The mural by Abel Oritz of Eliahna ‘Ellie’ Amyah Garcia portrays the child holding a basketball and wearing a shirt with the word “Champion.” In a mural by Silvia Ochoa and Courtney Jimenez, Makenna Lee Elrod is shown with her dog and a favorite horse. A mural of Jose Manuel Flores Jr. by Albert “Tino” Ortega shows the child’s love of baseball. Young Flores wears #6 on his uniform in the mural. Eliahna Torres is standing next to the words, “My Forever #4.” Her cat sits near her feet, and she is surrounded by sunflowers and butterflies.
Alain de Botton and John Armstrong of the book Art as Therapy, suggest that “Art validates our sorrow.” Art can provide a different perspective or vantage point from “which to survey our own sadness and find a way to deal with it.” Art, they argue, helps us to “complete our own
unformed thoughts and ideas.” The authors found that art has the capacity of recording and preserving emotions.
Once the project was under way, the Smithsonian Museum in Washington, D.C. sent researchers to document the mural project and hired San Antonio photographer Al Rendon to record in film and video the painting process. Abel Ortiz told Smithsonian researchers that “The idea [is] to heal, at least to begin healing, to cope
with the tragedy, or begin to cope with it, and to pay tribute, and to always honor the victims as a remembrance.”

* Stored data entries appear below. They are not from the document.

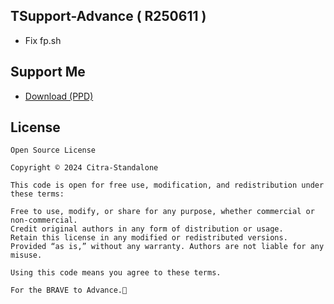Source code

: ## TSupport-Advance ( R250611 )
- Fix fp.sh

## Support Me
- [Download (PPD)](https://upfiles.com/Xc2D2CH)

## License

```
Open Source License

Copyright © 2024 Citra-Standalone

This code is open for free use, modification, and redistribution under these terms:

Free to use, modify, or share for any purpose, whether commercial or non-commercial.
Credit original authors in any form of distribution or usage.
Retain this license in any modified or redistributed versions.
Provided “as is,” without any warranty. Authors are not liable for any misuse.

Using this code means you agree to these terms.
```
```
For the BRAVE to Advance.🍻
```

Jack Morgan of Texas Public Radio observed that “The school shooting at Uvalde’s Robb Elementary School not only stole children and teachers, but also a community’s sense of itself.” Morgan saw the artistic effort as one that would help heal the Uvalde residents. Houston artist Anat Ronen, who painted the mural of Tesa Maria Mata, told Morgan: “No amount of murals can ever change what happened. But the murals might affect the way forward, if only slightly. Art doesn’t change the horrific nature of the tragedy, but it helps people to cope with it, maybe as they try to continue with their lives.”

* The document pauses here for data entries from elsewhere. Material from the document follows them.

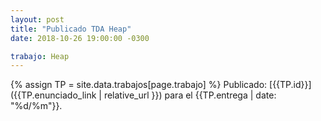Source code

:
 ```yaml
---
layout: post
title: "Publicado TDA Heap"
date: 2018-10-26 19:00:00 -0300

trabajo: Heap
---
```

{% assign TP = site.data.trabajos[page.trabajo] %}
Publicado: [{{TP.id}}]({{TP.enunciado_link | relative_url }}) para el {{TP.entrega | date: "%d/%m"}}.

The artists put their hearts into their paintings. Texas is known for its scorching summers, and Uvalde temperatures sometimes reach 110 in July and August. Uloang, an Austin artist, referred to the heat in the middle of the day as “unberable.” He told reporter Morgan that he would arrive at the Maranda Gail Mathis mural site he worked on at 6 a.m., work until noon, come back at 7:30 p.m. and work until past midnight. He noted “and last night we were here till 5 a.m.” Nearby communities donated food and equipment. Moises Valdez in Carrizo Springs provided lift equipment every weekend over the summer of the mural project.